ESSA Pharma (EPIX) 2024 Cantor Fitzgerald Global Healthcare Conference summary

Strategic focus and clinical development

• Targeting androgen-driven transcription in prostate cancer by inhibiting the N-terminal domain of the androgen receptor, aiming for more complete androgen inhibition when combined with anti-androgens.

• Current main effort is a randomized phase II trial comparing enzalutamide alone versus enzalutamide plus masofaniten in first-line metastatic CRPC, with 120 patients targeted for enrollment and primary readout expected mid-next year.

• Additional phase I studies are ongoing with abiraterone and apalutamide, and investigator-sponsored trials are exploring combinations in neoadjuvant and metastatic castrate-sensitive settings.

• The drug is oral, well-tolerated, and designed to be combinable with all major anti-androgens, with a focus on early-stage, AR-driven patient populations.

• Strategic goal is to demonstrate improved efficacy without added toxicity, with future phase III studies likely requiring a partner.

Mechanism of action and resistance

• Masofaniten inhibits the N-terminal domain, which is essential for androgen receptor transcriptional activity, overcoming resistance mechanisms affecting the C-terminal domain.
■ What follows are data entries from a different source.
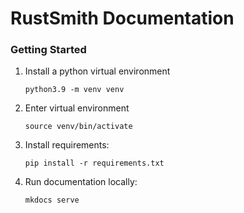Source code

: # RustSmith Documentation

### Getting Started

1. Install a python virtual environment
    ```shell
    python3.9 -m venv venv
    ```
2. Enter virtual environment
   ```shell
   source venv/bin/activate
   ```
3. Install requirements:
    ```shell
    pip install -r requirements.txt
    ```

4. Run documentation locally:
    ```shell
    mkdocs serve
    ```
• The N-terminal domain is intrinsically disordered, making drug development challenging, but masofaniten was developed through extensive academic and chemical research.
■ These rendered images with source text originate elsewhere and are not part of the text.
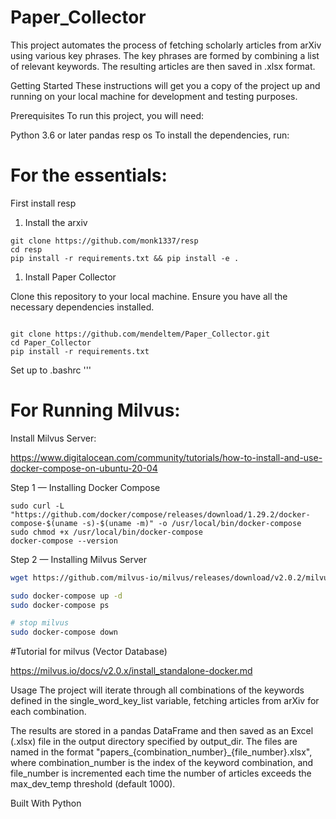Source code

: # Paper_Collector
This project automates the process of fetching scholarly articles from arXiv using various key phrases. The key phrases are formed by combining a list of relevant keywords. The resulting articles are then saved in .xlsx format.

Getting Started
These instructions will get you a copy of the project up and running on your local machine for development and testing purposes.

Prerequisites
To run this project, you will need:

Python 3.6 or later
pandas
resp
os
To install the dependencies, run:


# For the essentials:

First install resp

1. Install the  arxiv

```shell
git clone https://github.com/monk1337/resp
cd resp 
pip install -r requirements.txt && pip install -e .
```
1. Install Paper Collector


Clone this repository to your local machine.
Ensure you have all the necessary dependencies installed.



```shell

git clone https://github.com/mendeltem/Paper_Collector.git
cd Paper_Collector
pip install -r requirements.txt
```
Set up to .bashrc
'''



# For Running Milvus:

Install Milvus Server:

https://www.digitalocean.com/community/tutorials/how-to-install-and-use-docker-compose-on-ubuntu-20-04

Step 1 — Installing Docker Compose


```shell
sudo curl -L "https://github.com/docker/compose/releases/download/1.29.2/docker-compose-$(uname -s)-$(uname -m)" -o /usr/local/bin/docker-compose
sudo chmod +x /usr/local/bin/docker-compose
docker-compose --version
```


Step 2 — Installing Milvus Server

```bash
wget https://github.com/milvus-io/milvus/releases/download/v2.0.2/milvus-standalone-docker-compose.yml -O docker-compose.yml

sudo docker-compose up -d
sudo docker-compose ps

# stop milvus
sudo docker-compose down

```

#Tutorial for milvus (Vector Database)

https://milvus.io/docs/v2.0.x/install_standalone-docker.md


Usage
The project will iterate through all combinations of the keywords defined in the single_word_key_list variable, fetching articles from arXiv for each combination.

The results are stored in a pandas DataFrame and then saved as an Excel (.xlsx) file in the output directory specified by output_dir. The files are named in the format "papers_{combination_number}_{file_number}.xlsx", where combination_number is the index of the keyword combination, and file_number is incremented each time the number of articles exceeds the max_dev_temp threshold (default 1000).


Built With
Python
• Preclinical data show that combining N- and C-terminal inhibition leads to more complete androgen receptor blockade.

• Resistance in late-stage disease is driven by multiple genomic alterations beyond AR, limiting monotherapy efficacy in these settings.

Clinical results and trial design

• Phase I combination with enzalutamide in first-line metastatic CRPC showed an 88% PSA90 rate, notably higher than historical rates for enzalutamide monotherapy (47% in PREVAIL, up to 62% in other studies).

• Durability of response and radiographic progression-free survival are trending positively, with safety maintained at the selected 600 mg BID dose.

• The phase II trial is powered to detect differences in PSA90, a strong correlate of progression-free survival, and uses a 2:1 randomization (masofaniten+enzalutamide vs. enzalutamide alone).

• Ongoing studies in earlier patient populations and with other anti-androgens will inform future phase III trial design and patient selection.